What to do
Copy verbatim the block of lines in the entries below whose first line contains "OneNote | ![Supported](../media/check-mark.png)" and whose last line contains "for Business |". Leave out all other lines.

(Collected data)
..........

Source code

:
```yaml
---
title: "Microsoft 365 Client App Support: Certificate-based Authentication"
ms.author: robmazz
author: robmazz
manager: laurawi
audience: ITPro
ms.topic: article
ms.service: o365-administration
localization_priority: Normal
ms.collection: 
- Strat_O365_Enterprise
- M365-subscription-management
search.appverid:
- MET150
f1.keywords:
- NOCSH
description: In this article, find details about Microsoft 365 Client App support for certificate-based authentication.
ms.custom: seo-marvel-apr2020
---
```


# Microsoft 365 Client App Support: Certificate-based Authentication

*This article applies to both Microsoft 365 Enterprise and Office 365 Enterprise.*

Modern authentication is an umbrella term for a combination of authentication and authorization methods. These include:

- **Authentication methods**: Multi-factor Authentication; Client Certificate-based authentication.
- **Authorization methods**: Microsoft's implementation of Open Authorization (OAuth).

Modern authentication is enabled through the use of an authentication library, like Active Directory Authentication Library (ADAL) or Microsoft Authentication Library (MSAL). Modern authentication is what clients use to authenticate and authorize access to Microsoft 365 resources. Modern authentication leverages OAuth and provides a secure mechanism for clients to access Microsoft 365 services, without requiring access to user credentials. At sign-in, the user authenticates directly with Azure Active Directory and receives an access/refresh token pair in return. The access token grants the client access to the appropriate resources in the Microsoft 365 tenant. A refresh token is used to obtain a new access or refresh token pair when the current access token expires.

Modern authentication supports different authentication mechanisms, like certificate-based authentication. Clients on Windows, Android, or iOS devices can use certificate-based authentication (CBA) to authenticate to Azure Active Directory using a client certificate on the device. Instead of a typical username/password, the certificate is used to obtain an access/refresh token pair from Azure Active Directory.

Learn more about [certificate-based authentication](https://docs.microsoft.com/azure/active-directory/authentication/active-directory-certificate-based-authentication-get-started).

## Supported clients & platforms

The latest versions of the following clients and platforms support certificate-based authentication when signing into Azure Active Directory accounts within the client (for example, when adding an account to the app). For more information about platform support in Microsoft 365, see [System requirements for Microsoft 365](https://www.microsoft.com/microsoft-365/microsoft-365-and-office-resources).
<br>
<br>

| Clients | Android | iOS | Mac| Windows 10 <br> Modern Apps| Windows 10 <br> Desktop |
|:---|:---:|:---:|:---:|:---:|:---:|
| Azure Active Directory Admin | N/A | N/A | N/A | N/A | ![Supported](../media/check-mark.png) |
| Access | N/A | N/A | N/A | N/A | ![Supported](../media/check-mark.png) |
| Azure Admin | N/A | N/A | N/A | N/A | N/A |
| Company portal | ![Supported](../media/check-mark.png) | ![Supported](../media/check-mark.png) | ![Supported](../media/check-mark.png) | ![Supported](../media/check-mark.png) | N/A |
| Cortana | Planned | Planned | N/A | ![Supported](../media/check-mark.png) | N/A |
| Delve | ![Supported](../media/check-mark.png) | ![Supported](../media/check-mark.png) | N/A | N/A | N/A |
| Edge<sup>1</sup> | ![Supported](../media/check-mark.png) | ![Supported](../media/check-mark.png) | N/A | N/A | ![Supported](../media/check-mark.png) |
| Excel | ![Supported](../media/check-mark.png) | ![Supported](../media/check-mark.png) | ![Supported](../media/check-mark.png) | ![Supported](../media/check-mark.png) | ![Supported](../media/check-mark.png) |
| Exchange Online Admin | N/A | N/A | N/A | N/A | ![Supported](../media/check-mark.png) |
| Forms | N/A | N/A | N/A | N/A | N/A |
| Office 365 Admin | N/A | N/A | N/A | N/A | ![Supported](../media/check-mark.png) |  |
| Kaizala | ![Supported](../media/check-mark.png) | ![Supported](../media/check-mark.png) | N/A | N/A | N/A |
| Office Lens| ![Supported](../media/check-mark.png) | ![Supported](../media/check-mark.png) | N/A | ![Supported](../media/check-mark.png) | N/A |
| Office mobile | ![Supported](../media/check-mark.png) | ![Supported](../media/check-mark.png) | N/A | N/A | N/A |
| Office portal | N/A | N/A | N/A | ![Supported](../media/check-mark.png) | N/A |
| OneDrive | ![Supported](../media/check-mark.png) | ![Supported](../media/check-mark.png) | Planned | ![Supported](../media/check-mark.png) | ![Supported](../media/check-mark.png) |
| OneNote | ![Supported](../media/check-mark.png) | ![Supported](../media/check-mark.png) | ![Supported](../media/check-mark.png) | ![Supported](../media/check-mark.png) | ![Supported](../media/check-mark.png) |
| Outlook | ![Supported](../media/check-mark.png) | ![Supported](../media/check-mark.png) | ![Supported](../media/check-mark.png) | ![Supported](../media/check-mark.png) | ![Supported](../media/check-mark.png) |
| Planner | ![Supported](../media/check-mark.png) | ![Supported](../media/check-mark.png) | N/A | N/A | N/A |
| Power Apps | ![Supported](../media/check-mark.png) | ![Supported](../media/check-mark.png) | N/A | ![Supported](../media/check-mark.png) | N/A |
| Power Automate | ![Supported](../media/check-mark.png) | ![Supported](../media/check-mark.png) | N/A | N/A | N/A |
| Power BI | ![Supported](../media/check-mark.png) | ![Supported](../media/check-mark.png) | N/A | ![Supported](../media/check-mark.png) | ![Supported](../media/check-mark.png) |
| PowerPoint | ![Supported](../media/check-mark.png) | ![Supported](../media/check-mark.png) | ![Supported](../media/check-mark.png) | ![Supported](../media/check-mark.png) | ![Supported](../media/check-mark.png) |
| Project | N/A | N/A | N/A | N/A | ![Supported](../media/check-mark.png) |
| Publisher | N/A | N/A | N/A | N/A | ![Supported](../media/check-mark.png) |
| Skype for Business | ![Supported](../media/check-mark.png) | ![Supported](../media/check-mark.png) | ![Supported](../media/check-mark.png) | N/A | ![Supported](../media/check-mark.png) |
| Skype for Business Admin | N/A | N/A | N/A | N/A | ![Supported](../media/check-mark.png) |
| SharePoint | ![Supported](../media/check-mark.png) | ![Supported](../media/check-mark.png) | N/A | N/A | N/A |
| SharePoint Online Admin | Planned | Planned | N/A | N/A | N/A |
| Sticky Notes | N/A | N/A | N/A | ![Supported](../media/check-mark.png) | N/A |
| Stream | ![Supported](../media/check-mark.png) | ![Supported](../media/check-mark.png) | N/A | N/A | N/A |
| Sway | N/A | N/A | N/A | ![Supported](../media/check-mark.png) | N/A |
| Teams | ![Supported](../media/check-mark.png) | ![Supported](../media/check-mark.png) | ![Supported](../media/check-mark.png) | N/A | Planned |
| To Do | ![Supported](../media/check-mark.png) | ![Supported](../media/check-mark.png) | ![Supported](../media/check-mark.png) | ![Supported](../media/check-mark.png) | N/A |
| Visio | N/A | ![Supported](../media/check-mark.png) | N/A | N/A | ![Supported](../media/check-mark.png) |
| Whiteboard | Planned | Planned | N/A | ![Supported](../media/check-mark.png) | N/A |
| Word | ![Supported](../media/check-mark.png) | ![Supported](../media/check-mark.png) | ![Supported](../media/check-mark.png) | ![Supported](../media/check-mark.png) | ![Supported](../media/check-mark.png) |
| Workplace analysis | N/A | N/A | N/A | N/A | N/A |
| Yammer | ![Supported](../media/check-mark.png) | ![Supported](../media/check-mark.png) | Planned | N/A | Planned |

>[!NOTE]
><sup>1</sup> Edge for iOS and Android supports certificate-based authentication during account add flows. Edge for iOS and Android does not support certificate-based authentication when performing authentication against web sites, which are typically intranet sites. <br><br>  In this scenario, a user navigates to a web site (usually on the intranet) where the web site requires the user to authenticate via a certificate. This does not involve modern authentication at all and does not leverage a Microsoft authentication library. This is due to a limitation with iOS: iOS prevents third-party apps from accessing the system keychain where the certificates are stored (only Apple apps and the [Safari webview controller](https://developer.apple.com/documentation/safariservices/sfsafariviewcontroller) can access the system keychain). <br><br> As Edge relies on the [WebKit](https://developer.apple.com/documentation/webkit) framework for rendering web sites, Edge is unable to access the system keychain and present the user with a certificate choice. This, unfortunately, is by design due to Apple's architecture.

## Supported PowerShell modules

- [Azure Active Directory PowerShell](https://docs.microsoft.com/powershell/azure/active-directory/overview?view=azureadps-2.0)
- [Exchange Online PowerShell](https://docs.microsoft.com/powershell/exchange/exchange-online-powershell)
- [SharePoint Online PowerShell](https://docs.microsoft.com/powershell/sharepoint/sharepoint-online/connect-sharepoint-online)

..........

Written response
| OneNote | ![Supported](../media/check-mark.png) | ![Supported](../media/check-mark.png) | ![Supported](../media/check-mark.png) | ![Supported](../media/check-mark.png) | ![Supported](../media/check-mark.png) |
| Outlook | ![Supported](../media/check-mark.png) | ![Supported](../media/check-mark.png) | ![Supported](../media/check-mark.png) | ![Supported](../media/check-mark.png) | ![Supported](../media/check-mark.png) |
| Planner | ![Supported](../media/check-mark.png) | ![Supported](../media/check-mark.png) | N/A | N/A | N/A |
| Power Apps | ![Supported](../media/check-mark.png) | ![Supported](../media/check-mark.png) | N/A | ![Supported](../media/check-mark.png) | N/A |
| Power Automate | ![Supported](../media/check-mark.png) | ![Supported](../media/check-mark.png) | N/A | N/A | N/A |
| Power BI | ![Supported](../media/check-mark.png) | ![Supported](../media/check-mark.png) | N/A | ![Supported](../media/check-mark.png) | ![Supported](../media/check-mark.png) |
| PowerPoint | ![Supported](../media/check-mark.png) | ![Supported](../media/check-mark.png) | ![Supported](../media/check-mark.png) | ![Supported](../media/check-mark.png) | ![Supported](../media/check-mark.png) |
| Project | N/A | N/A | N/A | N/A | ![Supported](../media/check-mark.png) |
| Publisher | N/A | N/A | N/A | N/A | ![Supported](../media/check-mark.png) |
| Skype for Business | ![Supported](../media/check-mark.png) | ![Supported](../media/check-mark.png) | ![Supported](../media/check-mark.png) | N/A | ![Supported](../media/check-mark.png) |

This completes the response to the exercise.